*** Opening Data under study ***
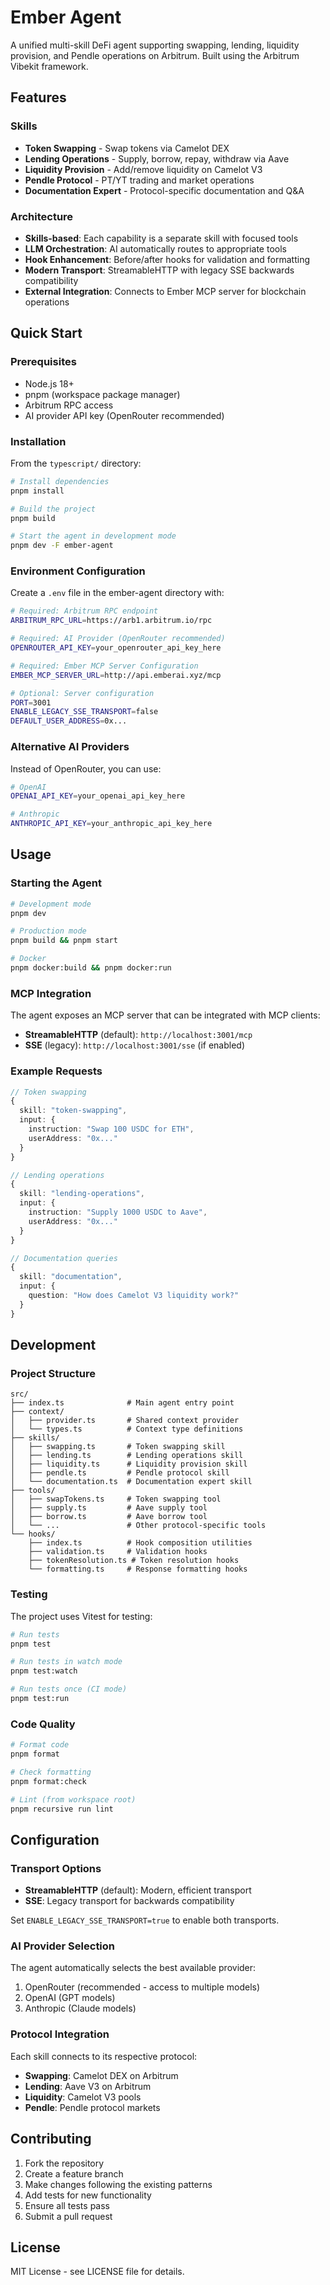 # Ember Agent

A unified multi-skill DeFi agent supporting swapping, lending, liquidity provision, and Pendle operations on Arbitrum. Built using the Arbitrum Vibekit framework.

## Features

### Skills

- **Token Swapping** - Swap tokens via Camelot DEX
- **Lending Operations** - Supply, borrow, repay, withdraw via Aave
- **Liquidity Provision** - Add/remove liquidity on Camelot V3
- **Pendle Protocol** - PT/YT trading and market operations
- **Documentation Expert** - Protocol-specific documentation and Q&A

### Architecture

- **Skills-based**: Each capability is a separate skill with focused tools
- **LLM Orchestration**: AI automatically routes to appropriate tools
- **Hook Enhancement**: Before/after hooks for validation and formatting
- **Modern Transport**: StreamableHTTP with legacy SSE backwards compatibility
- **External Integration**: Connects to Ember MCP server for blockchain operations

## Quick Start

### Prerequisites

- Node.js 18+
- pnpm (workspace package manager)
- Arbitrum RPC access
- AI provider API key (OpenRouter recommended)

### Installation

From the `typescript/` directory:

```bash
# Install dependencies
pnpm install

# Build the project
pnpm build

# Start the agent in development mode
pnpm dev -F ember-agent
```

### Environment Configuration

Create a `.env` file in the ember-agent directory with:

```bash
# Required: Arbitrum RPC endpoint
ARBITRUM_RPC_URL=https://arb1.arbitrum.io/rpc

# Required: AI Provider (OpenRouter recommended)
OPENROUTER_API_KEY=your_openrouter_api_key_here

# Required: Ember MCP Server Configuration
EMBER_MCP_SERVER_URL=http://api.emberai.xyz/mcp

# Optional: Server configuration
PORT=3001
ENABLE_LEGACY_SSE_TRANSPORT=false
DEFAULT_USER_ADDRESS=0x...
```

### Alternative AI Providers

Instead of OpenRouter, you can use:

```bash
# OpenAI
OPENAI_API_KEY=your_openai_api_key_here

# Anthropic
ANTHROPIC_API_KEY=your_anthropic_api_key_here
```

## Usage

### Starting the Agent

```bash
# Development mode
pnpm dev

# Production mode
pnpm build && pnpm start

# Docker
pnpm docker:build && pnpm docker:run
```

### MCP Integration

The agent exposes an MCP server that can be integrated with MCP clients:

- **StreamableHTTP** (default): `http://localhost:3001/mcp`
- **SSE** (legacy): `http://localhost:3001/sse` (if enabled)

### Example Requests

```typescript
// Token swapping
{
  skill: "token-swapping",
  input: {
    instruction: "Swap 100 USDC for ETH",
    userAddress: "0x..."
  }
}

// Lending operations
{
  skill: "lending-operations",
  input: {
    instruction: "Supply 1000 USDC to Aave",
    userAddress: "0x..."
  }
}

// Documentation queries
{
  skill: "documentation",
  input: {
    question: "How does Camelot V3 liquidity work?"
  }
}
```

## Development

### Project Structure

```
src/
├── index.ts              # Main agent entry point
├── context/
│   ├── provider.ts       # Shared context provider
│   └── types.ts          # Context type definitions
├── skills/
│   ├── swapping.ts       # Token swapping skill
│   ├── lending.ts        # Lending operations skill
│   ├── liquidity.ts      # Liquidity provision skill
│   ├── pendle.ts         # Pendle protocol skill
│   └── documentation.ts  # Documentation expert skill
├── tools/
│   ├── swapTokens.ts     # Token swapping tool
│   ├── supply.ts         # Aave supply tool
│   ├── borrow.ts         # Aave borrow tool
│   └── ...               # Other protocol-specific tools
└── hooks/
    ├── index.ts          # Hook composition utilities
    ├── validation.ts     # Validation hooks
    ├── tokenResolution.ts # Token resolution hooks
    └── formatting.ts     # Response formatting hooks
```

### Testing

The project uses Vitest for testing:

```bash
# Run tests
pnpm test

# Run tests in watch mode
pnpm test:watch

# Run tests once (CI mode)
pnpm test:run
```

### Code Quality

```bash
# Format code
pnpm format

# Check formatting
pnpm format:check

# Lint (from workspace root)
pnpm recursive run lint
```

## Configuration

### Transport Options

- **StreamableHTTP** (default): Modern, efficient transport
- **SSE**: Legacy transport for backwards compatibility

Set `ENABLE_LEGACY_SSE_TRANSPORT=true` to enable both transports.

### AI Provider Selection

The agent automatically selects the best available provider:

1. OpenRouter (recommended - access to multiple models)
2. OpenAI (GPT models)
3. Anthropic (Claude models)

### Protocol Integration

Each skill connects to its respective protocol:

- **Swapping**: Camelot DEX on Arbitrum
- **Lending**: Aave V3 on Arbitrum
- **Liquidity**: Camelot V3 pools
- **Pendle**: Pendle protocol markets

## Contributing

1. Fork the repository
2. Create a feature branch
3. Make changes following the existing patterns
4. Add tests for new functionality
5. Ensure all tests pass
6. Submit a pull request

## License

MIT License - see LICENSE file for details.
*** Closing Data under study ***
Exercise objective:
Reprint every record exactly and skip the pictures.

Expected output:
 # Ember Agent

A unified multi-skill DeFi agent supporting swapping, lending, liquidity provision, and Pendle operations on Arbitrum. Built using the Arbitrum Vibekit framework.

## Features

### Skills

- **Token Swapping** - Swap tokens via Camelot DEX
- **Lending Operations** - Supply, borrow, repay, withdraw via Aave
- **Liquidity Provision** - Add/remove liquidity on Camelot V3
- **Pendle Protocol** - PT/YT trading and market operations
- **Documentation Expert** - Protocol-specific documentation and Q&A

### Architecture

- **Skills-based**: Each capability is a separate skill with focused tools
- **LLM Orchestration**: AI automatically routes to appropriate tools
- **Hook Enhancement**: Before/after hooks for validation and formatting
- **Modern Transport**: StreamableHTTP with legacy SSE backwards compatibility
- **External Integration**: Connects to Ember MCP server for blockchain operations

## Quick Start

### Prerequisites

- Node.js 18+
- pnpm (workspace package manager)
- Arbitrum RPC access
- AI provider API key (OpenRouter recommended)

### Installation

From the `typescript/` directory:

```bash
# Install dependencies
pnpm install

# Build the project
pnpm build

# Start the agent in development mode
pnpm dev -F ember-agent
```

### Environment Configuration

Create a `.env` file in the ember-agent directory with:

```bash
# Required: Arbitrum RPC endpoint
ARBITRUM_RPC_URL=https://arb1.arbitrum.io/rpc

# Required: AI Provider (OpenRouter recommended)
OPENROUTER_API_KEY=your_openrouter_api_key_here

# Required: Ember MCP Server Configuration
EMBER_MCP_SERVER_URL=http://api.emberai.xyz/mcp

# Optional: Server configuration
PORT=3001
ENABLE_LEGACY_SSE_TRANSPORT=false
DEFAULT_USER_ADDRESS=0x...
```

### Alternative AI Providers

Instead of OpenRouter, you can use:

```bash
# OpenAI
OPENAI_API_KEY=your_openai_api_key_here

# Anthropic
ANTHROPIC_API_KEY=your_anthropic_api_key_here
```

## Usage

### Starting the Agent

```bash
# Development mode
pnpm dev

# Production mode
pnpm build && pnpm start

# Docker
pnpm docker:build && pnpm docker:run
```

### MCP Integration

The agent exposes an MCP server that can be integrated with MCP clients:

- **StreamableHTTP** (default): `http://localhost:3001/mcp`
- **SSE** (legacy): `http://localhost:3001/sse` (if enabled)

### Example Requests

```typescript
// Token swapping
{
  skill: "token-swapping",
  input: {
    instruction: "Swap 100 USDC for ETH",
    userAddress: "0x..."
  }
}

// Lending operations
{
  skill: "lending-operations",
  input: {
    instruction: "Supply 1000 USDC to Aave",
    userAddress: "0x..."
  }
}

// Documentation queries
{
  skill: "documentation",
  input: {
    question: "How does Camelot V3 liquidity work?"
  }
}
```

## Development

### Project Structure

```
src/
├── index.ts              # Main agent entry point
├── context/
│   ├── provider.ts       # Shared context provider
│   └── types.ts          # Context type definitions
├── skills/
│   ├── swapping.ts       # Token swapping skill
│   ├── lending.ts        # Lending operations skill
│   ├── liquidity.ts      # Liquidity provision skill
│   ├── pendle.ts         # Pendle protocol skill
│   └── documentation.ts  # Documentation expert skill
├── tools/
│   ├── swapTokens.ts     # Token swapping tool
│   ├── supply.ts         # Aave supply tool
│   ├── borrow.ts         # Aave borrow tool
│   └── ...               # Other protocol-specific tools
└── hooks/
    ├── index.ts          # Hook composition utilities
    ├── validation.ts     # Validation hooks
    ├── tokenResolution.ts # Token resolution hooks
    └── formatting.ts     # Response formatting hooks
```

### Testing

The project uses Vitest for testing:

```bash
# Run tests
pnpm test

# Run tests in watch mode
pnpm test:watch

# Run tests once (CI mode)
pnpm test:run
```

### Code Quality

```bash
# Format code
pnpm format

# Check formatting
pnpm format:check

# Lint (from workspace root)
pnpm recursive run lint
```

## Configuration

### Transport Options

- **StreamableHTTP** (default): Modern, efficient transport
- **SSE**: Legacy transport for backwards compatibility

Set `ENABLE_LEGACY_SSE_TRANSPORT=true` to enable both transports.

### AI Provider Selection

The agent automatically selects the best available provider:

1. OpenRouter (recommended - access to multiple models)
2. OpenAI (GPT models)
3. Anthropic (Claude models)

### Protocol Integration

Each skill connects to its respective protocol:

- **Swapping**: Camelot DEX on Arbitrum
- **Lending**: Aave V3 on Arbitrum
- **Liquidity**: Camelot V3 pools
- **Pendle**: Pendle protocol markets

## Contributing

1. Fork the repository
2. Create a feature branch
3. Make changes following the existing patterns
4. Add tests for new functionality
5. Ensure all tests pass
6. Submit a pull request

## License

MIT License - see LICENSE file for details.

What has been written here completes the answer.